[Dataset entries]

----

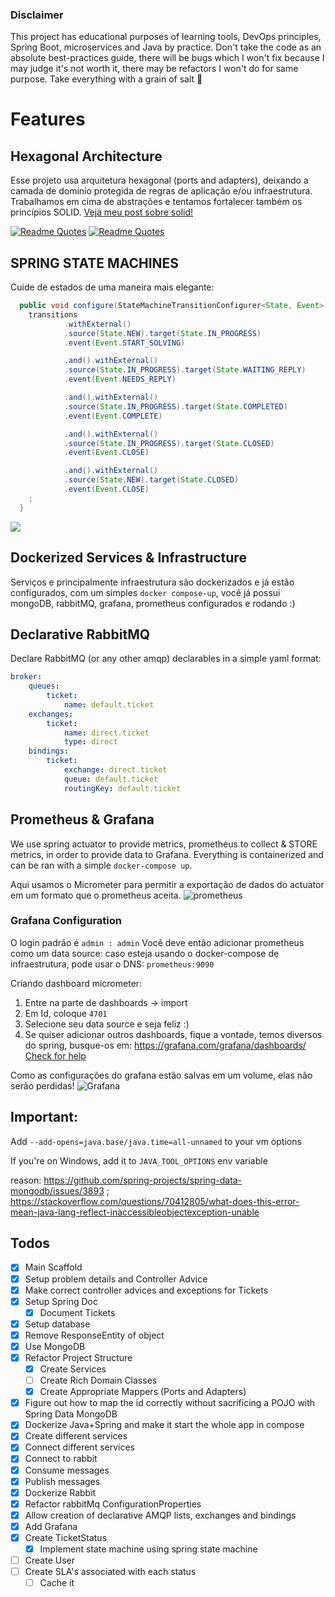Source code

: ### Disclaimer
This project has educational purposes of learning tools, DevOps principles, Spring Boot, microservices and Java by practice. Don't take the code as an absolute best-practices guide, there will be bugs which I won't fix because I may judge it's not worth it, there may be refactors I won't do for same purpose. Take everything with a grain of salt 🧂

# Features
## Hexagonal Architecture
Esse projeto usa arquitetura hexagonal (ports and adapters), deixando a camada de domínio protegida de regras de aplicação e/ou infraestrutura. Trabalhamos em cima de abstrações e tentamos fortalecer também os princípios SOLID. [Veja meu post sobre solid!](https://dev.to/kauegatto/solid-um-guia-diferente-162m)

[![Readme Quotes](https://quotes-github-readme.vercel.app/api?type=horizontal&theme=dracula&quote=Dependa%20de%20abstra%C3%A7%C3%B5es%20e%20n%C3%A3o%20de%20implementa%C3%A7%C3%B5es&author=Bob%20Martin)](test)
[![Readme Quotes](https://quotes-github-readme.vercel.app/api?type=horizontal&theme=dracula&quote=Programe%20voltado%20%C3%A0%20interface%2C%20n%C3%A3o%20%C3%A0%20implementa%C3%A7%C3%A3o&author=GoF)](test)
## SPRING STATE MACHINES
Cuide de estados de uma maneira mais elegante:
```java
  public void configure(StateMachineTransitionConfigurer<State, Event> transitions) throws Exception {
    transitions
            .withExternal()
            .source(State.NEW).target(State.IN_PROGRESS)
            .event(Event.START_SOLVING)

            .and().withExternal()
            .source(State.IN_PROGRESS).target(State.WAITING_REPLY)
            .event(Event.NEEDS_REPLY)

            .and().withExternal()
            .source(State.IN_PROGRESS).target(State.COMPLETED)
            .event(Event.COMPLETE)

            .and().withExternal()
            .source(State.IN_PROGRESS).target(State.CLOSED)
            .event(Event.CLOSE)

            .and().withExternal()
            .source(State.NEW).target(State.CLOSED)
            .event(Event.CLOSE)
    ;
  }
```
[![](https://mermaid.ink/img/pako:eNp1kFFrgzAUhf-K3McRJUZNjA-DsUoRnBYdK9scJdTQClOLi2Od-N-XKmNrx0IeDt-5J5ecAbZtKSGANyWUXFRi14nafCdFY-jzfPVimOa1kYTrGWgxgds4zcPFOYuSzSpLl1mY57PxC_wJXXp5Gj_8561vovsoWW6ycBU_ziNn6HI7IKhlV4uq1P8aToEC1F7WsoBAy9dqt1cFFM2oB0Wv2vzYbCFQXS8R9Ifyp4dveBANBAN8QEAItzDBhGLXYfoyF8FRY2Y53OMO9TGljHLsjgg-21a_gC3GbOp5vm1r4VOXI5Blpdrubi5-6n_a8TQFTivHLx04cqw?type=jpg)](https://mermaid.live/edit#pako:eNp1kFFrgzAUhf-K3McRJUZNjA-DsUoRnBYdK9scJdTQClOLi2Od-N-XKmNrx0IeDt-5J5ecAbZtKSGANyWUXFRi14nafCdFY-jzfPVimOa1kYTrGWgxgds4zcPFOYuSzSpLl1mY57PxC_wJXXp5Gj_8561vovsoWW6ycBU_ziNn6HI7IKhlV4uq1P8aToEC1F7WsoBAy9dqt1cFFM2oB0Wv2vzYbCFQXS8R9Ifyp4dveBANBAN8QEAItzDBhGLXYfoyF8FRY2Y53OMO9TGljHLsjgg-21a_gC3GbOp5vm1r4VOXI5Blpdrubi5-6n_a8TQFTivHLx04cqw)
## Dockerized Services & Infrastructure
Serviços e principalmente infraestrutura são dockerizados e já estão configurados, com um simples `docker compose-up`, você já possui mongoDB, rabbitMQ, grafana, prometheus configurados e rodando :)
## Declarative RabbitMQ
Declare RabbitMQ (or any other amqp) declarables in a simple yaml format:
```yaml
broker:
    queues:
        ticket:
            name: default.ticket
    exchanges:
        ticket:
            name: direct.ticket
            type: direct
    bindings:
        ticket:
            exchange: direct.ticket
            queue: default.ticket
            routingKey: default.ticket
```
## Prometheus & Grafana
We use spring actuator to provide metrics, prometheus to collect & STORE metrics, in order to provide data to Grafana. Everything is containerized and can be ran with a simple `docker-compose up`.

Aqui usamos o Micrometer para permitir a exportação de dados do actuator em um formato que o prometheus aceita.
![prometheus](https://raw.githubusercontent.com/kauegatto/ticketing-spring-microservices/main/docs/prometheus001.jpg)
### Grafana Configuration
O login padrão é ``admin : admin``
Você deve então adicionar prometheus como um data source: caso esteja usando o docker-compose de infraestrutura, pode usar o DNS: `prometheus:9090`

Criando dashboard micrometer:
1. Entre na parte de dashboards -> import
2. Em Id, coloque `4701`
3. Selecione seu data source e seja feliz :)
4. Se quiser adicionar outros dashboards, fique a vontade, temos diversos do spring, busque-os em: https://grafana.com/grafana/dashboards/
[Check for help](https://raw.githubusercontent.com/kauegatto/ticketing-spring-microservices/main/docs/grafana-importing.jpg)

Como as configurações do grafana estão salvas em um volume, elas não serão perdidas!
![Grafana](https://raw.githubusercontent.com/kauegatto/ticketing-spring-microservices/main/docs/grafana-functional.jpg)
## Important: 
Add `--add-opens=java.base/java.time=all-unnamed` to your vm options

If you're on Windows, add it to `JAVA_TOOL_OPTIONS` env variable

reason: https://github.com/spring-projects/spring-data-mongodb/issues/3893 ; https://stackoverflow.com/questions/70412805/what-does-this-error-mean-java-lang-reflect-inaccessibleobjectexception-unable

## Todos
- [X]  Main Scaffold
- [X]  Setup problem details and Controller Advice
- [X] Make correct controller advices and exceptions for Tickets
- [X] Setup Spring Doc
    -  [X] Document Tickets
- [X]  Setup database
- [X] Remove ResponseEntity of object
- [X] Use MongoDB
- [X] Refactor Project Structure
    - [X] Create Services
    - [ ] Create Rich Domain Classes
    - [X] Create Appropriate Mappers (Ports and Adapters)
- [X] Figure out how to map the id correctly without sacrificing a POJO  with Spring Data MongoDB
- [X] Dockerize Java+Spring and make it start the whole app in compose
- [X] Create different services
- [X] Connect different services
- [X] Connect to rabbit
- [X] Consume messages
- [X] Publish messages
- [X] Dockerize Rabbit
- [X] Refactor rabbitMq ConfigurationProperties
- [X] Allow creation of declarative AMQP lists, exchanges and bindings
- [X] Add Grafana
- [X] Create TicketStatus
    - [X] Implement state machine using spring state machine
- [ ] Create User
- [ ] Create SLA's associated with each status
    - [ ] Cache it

----

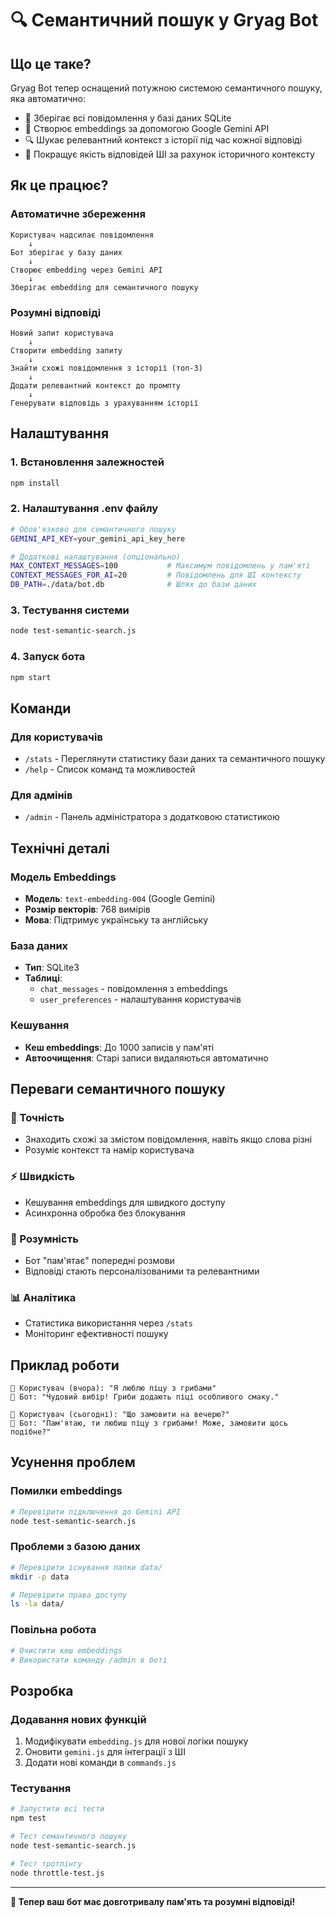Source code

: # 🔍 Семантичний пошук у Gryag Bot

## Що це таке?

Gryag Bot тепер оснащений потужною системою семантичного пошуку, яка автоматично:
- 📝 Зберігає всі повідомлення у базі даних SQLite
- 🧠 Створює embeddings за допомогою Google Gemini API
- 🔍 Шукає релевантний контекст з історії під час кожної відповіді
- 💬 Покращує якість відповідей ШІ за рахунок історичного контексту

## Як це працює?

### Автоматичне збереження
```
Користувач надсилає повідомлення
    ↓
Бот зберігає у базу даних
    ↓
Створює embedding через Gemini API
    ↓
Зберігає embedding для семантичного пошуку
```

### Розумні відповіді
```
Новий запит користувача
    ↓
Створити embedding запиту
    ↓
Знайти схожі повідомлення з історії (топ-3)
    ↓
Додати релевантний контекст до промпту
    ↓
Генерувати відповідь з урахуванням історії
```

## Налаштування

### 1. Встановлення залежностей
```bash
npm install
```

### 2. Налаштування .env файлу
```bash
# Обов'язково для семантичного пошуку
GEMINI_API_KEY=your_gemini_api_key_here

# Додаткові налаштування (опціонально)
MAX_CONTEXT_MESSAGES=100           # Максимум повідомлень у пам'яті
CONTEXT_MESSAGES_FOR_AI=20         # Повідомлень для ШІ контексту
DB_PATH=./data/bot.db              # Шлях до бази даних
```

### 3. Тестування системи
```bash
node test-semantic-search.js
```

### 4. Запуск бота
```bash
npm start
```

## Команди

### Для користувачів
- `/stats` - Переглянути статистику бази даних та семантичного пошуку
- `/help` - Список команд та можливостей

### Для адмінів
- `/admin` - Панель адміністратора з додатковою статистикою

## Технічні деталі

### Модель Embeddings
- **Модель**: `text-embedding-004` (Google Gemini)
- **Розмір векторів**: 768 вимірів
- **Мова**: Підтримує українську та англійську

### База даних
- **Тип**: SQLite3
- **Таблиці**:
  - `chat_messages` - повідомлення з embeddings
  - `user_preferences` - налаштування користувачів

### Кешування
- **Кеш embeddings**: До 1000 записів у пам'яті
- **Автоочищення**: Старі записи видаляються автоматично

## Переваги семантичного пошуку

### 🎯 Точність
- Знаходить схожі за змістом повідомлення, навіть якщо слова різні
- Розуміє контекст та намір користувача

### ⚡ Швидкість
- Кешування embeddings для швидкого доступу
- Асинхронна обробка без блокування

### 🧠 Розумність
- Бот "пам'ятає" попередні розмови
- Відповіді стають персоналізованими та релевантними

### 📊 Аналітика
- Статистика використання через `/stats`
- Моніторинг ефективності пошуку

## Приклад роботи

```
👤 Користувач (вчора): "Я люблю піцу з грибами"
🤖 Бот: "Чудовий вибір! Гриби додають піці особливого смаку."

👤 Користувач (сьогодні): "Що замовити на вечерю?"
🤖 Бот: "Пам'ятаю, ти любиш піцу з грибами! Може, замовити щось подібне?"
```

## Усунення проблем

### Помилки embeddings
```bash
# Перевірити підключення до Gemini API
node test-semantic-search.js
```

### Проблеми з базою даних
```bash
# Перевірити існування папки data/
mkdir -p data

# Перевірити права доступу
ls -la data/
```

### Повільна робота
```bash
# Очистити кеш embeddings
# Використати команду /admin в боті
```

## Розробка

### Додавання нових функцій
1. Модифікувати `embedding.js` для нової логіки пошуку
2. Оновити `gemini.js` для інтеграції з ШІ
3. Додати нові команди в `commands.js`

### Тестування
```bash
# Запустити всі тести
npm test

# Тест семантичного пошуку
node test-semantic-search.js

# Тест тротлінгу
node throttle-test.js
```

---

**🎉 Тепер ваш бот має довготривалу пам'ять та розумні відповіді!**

----

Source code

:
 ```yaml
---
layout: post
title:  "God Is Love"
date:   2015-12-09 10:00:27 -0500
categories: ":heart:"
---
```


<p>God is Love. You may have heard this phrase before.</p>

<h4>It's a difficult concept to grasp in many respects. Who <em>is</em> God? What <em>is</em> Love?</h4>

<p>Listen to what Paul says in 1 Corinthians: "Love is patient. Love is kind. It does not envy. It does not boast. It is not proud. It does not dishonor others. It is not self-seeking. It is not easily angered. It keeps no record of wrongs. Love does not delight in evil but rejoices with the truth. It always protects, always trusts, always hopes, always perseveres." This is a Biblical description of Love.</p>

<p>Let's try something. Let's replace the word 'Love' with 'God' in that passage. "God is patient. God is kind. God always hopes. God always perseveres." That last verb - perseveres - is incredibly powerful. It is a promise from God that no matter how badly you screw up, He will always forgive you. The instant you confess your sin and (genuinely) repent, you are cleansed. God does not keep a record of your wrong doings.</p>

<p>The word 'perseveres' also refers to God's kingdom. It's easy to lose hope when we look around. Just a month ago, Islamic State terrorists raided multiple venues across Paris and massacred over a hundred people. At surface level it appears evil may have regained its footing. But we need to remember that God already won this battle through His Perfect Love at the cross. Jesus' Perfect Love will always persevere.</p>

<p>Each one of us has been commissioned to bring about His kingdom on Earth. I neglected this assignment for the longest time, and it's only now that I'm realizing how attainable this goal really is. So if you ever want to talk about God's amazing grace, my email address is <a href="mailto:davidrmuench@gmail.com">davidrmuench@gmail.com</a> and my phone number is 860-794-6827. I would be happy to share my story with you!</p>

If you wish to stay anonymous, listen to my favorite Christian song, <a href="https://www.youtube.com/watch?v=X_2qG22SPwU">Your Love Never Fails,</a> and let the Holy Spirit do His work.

----

What lines in the entries above include the string "bindings"? Return each one.

    bindings:
- [X] Allow creation of declarative AMQP lists, exchanges and bindings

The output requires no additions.